→ Task instructions: The lines of the records that include "includegraphics" should all be copied.

→ Exercise input:

%%

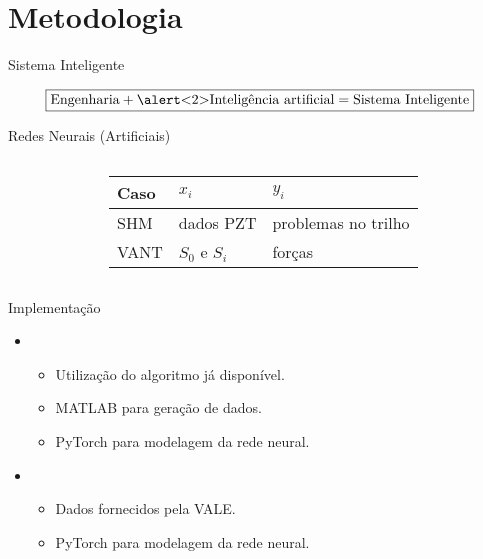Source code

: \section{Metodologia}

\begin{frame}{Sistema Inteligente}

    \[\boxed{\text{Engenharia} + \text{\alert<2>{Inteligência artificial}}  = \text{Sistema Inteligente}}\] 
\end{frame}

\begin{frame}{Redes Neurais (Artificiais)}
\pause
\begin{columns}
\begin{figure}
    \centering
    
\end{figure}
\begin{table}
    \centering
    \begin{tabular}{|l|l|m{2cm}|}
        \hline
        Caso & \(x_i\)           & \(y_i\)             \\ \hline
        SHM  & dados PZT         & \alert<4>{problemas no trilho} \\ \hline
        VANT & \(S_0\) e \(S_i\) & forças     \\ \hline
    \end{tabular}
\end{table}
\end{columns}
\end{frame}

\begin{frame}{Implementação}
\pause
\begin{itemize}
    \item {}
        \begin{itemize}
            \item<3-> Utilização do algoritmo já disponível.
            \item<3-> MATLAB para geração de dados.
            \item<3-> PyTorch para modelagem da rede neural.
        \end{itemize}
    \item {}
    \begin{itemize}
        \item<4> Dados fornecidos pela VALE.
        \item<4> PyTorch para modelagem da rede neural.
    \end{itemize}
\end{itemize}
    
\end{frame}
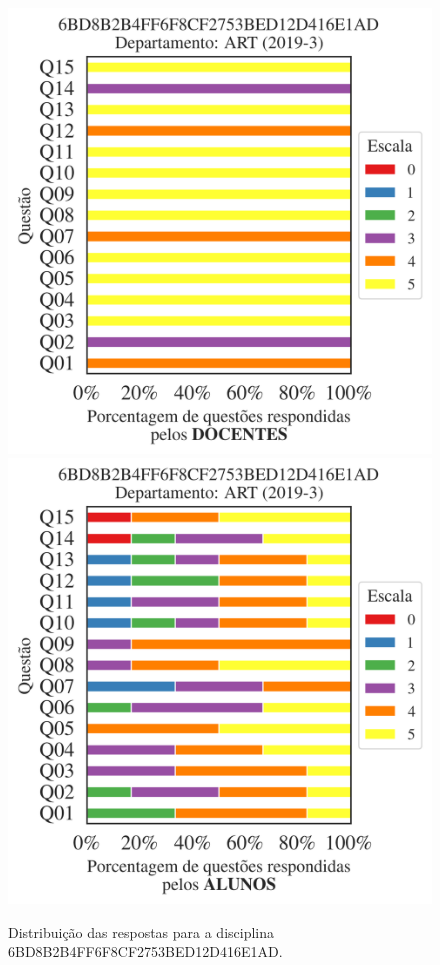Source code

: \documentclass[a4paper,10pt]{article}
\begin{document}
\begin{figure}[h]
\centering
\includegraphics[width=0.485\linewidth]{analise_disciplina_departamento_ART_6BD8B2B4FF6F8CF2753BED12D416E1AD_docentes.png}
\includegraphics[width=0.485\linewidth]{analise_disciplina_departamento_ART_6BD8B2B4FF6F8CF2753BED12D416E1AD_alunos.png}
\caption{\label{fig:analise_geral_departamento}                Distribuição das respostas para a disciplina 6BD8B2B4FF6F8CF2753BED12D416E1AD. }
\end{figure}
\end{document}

%%

→ Response for this exercise:
\includegraphics[width=0.485\linewidth]{analise_disciplina_departamento_ART_6BD8B2B4FF6F8CF2753BED12D416E1AD_docentes.png}
\includegraphics[width=0.485\linewidth]{analise_disciplina_departamento_ART_6BD8B2B4FF6F8CF2753BED12D416E1AD_alunos.png}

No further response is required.